Dictatures en Tunisie et en Egypte : lettre ouverte à Barack Obama

Par Abdelghani Ben Moussa*

Rédigé par Abdelghani Ben Moussa | Mercredi 16 Février 2011 à 22:47

           


Le Président Barack Obama, à la fin de son discours adressé au Caire (Egypte), le 4 juin 2009, annonçant une nouvelle ère des relations entre les Etats-Unis et le monde musulman.
Le Président Barack Obama, à la fin de son discours adressé au Caire (Egypte), le 4 juin 2009, annonçant une nouvelle ère des relations entre les Etats-Unis et le monde musulman.
Monsieur le Président,

Nul doute que nous vivons depuis décembre 2010 des moments historiques. Allumée par le sacrifice de Mohamed Bouazizi à Sidi Bouzid, en Tunisie, la flamme de la liberté a déjà conduit à la chute de deux dictateurs et continue à éclairer et à inspirer tous les peuples qui aspirent à vivre libres.

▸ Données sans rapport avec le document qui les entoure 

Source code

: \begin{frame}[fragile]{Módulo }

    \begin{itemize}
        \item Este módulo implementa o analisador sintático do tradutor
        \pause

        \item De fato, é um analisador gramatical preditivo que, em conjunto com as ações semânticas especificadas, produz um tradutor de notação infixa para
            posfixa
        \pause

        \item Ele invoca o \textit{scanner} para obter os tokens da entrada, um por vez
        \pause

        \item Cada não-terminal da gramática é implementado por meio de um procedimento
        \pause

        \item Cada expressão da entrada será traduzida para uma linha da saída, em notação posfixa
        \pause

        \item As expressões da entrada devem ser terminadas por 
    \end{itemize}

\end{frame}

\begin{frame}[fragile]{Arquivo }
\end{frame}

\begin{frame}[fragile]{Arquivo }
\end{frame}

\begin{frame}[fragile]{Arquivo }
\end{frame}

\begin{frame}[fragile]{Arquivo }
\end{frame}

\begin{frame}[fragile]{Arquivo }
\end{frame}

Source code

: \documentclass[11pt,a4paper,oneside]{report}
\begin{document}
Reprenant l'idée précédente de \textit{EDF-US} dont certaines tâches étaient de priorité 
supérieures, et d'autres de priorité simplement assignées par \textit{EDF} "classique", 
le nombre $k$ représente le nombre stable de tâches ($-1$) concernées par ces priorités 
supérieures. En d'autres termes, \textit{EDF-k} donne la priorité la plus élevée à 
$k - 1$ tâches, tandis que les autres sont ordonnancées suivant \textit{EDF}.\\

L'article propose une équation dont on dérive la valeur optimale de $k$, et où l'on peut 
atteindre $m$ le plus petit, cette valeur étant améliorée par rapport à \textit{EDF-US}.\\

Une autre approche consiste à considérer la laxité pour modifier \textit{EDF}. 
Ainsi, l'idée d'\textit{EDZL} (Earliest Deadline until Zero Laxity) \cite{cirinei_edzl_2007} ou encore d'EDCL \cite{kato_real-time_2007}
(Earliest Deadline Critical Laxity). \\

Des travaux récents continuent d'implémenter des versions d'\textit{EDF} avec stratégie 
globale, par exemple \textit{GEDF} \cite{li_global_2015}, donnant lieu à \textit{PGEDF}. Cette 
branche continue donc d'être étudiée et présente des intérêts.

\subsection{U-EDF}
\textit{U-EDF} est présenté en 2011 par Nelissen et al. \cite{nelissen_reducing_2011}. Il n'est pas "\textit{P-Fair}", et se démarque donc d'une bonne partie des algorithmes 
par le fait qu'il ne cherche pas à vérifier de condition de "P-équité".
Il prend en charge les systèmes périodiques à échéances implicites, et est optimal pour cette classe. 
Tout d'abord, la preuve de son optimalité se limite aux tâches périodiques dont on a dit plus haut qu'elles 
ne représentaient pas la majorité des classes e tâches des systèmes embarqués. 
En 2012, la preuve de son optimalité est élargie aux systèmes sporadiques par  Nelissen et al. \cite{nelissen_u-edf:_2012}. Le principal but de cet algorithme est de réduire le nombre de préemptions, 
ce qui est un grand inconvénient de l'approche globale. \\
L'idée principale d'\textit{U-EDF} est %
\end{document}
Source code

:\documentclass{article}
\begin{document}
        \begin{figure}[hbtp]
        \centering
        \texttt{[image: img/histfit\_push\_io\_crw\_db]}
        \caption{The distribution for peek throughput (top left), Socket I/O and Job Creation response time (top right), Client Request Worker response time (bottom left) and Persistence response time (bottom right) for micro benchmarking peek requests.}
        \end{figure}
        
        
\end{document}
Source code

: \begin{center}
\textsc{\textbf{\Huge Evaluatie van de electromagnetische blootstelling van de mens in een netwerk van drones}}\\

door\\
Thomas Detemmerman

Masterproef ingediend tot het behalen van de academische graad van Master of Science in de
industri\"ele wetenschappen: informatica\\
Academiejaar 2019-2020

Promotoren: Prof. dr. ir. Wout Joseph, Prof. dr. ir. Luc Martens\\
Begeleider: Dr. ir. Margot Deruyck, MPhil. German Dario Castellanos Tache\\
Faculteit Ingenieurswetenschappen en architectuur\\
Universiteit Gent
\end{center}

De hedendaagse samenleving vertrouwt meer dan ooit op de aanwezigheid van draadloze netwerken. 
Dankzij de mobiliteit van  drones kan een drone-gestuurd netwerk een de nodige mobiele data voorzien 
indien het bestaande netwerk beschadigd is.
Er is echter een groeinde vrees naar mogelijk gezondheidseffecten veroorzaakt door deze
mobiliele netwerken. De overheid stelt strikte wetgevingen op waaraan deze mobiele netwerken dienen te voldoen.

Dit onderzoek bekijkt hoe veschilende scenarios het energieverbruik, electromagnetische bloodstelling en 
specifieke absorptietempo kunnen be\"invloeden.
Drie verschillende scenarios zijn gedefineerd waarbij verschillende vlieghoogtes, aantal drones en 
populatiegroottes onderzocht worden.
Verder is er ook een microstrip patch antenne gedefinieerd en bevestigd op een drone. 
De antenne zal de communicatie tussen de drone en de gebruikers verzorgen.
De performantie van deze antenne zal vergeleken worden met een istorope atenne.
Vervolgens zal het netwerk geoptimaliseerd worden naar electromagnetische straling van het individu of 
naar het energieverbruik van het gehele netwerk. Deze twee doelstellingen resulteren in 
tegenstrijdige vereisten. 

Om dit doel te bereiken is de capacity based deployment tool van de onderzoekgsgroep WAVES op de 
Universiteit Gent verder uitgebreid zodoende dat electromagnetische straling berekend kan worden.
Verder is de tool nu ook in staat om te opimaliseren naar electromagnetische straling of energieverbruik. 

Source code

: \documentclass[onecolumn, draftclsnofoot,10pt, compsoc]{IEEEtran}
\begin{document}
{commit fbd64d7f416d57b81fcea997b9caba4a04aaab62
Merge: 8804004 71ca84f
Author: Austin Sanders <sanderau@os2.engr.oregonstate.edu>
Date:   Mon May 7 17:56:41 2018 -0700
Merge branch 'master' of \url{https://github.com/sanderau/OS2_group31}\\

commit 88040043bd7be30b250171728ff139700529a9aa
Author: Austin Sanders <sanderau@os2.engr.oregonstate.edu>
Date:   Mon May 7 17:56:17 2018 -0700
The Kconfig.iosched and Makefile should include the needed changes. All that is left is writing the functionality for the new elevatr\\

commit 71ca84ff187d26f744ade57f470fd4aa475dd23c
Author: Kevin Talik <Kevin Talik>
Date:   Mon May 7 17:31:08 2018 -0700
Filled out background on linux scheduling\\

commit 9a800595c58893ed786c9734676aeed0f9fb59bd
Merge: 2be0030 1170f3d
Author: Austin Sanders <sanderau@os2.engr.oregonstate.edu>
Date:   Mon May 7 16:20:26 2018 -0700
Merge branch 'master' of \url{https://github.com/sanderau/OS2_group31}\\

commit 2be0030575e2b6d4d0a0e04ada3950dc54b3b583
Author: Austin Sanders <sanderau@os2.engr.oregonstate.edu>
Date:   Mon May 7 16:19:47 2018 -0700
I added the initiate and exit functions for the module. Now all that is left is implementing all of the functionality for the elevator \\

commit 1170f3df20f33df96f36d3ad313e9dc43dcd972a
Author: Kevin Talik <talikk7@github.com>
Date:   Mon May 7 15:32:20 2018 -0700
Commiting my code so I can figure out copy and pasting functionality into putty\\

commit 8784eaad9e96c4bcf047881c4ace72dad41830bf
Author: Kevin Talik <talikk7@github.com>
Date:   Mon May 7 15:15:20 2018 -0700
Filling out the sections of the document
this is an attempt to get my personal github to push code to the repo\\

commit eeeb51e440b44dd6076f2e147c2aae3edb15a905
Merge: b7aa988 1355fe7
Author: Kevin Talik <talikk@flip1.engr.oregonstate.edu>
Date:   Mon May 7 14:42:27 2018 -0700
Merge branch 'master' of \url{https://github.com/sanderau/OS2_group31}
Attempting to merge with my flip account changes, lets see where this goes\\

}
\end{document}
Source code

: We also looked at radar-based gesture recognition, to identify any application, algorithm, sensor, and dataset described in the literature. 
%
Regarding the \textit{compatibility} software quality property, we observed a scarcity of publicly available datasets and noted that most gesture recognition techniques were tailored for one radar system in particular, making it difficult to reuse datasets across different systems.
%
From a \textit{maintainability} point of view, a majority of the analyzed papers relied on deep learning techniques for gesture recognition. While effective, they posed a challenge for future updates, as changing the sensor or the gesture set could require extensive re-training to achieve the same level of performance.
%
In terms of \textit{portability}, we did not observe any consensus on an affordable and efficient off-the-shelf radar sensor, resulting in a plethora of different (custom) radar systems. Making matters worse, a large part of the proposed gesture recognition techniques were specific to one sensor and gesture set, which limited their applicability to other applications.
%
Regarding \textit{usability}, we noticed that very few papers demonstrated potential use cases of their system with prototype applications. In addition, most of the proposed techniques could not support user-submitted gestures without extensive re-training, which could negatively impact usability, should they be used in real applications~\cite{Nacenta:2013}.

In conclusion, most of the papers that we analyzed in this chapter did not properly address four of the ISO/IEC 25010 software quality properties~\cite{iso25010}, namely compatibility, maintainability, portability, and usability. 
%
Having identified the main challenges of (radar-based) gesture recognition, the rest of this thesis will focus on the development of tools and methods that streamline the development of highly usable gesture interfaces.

Ce sont évidemment les peuples tunisien et égyptien qui ont arraché leur liberté et nous nous en réjouissons. Mais nous faisons également le constat que vous, en tant que président du pays le plus influent dans la conduite des affaires de notre monde, avez aussi participé à écrire ces pages de l’Histoire.

Alors que les intérêts en jeu sont énormes pour votre pays, vous avez dès le départ et sans ambiguïté pris position en faveur de l’aspiration des manifestants pour la liberté et la démocratie. Au même moment, en Europe, certains proposaient leur expertise en matière policière pour « contenir » cette soif de liberté quand d’autres se contentaient de rester au balcon en attendant de connaître le vainqueur. L’Union européenne, par la voix de Madame Ashton, a tout simplement manqué un rendez-vous avec l’Histoire.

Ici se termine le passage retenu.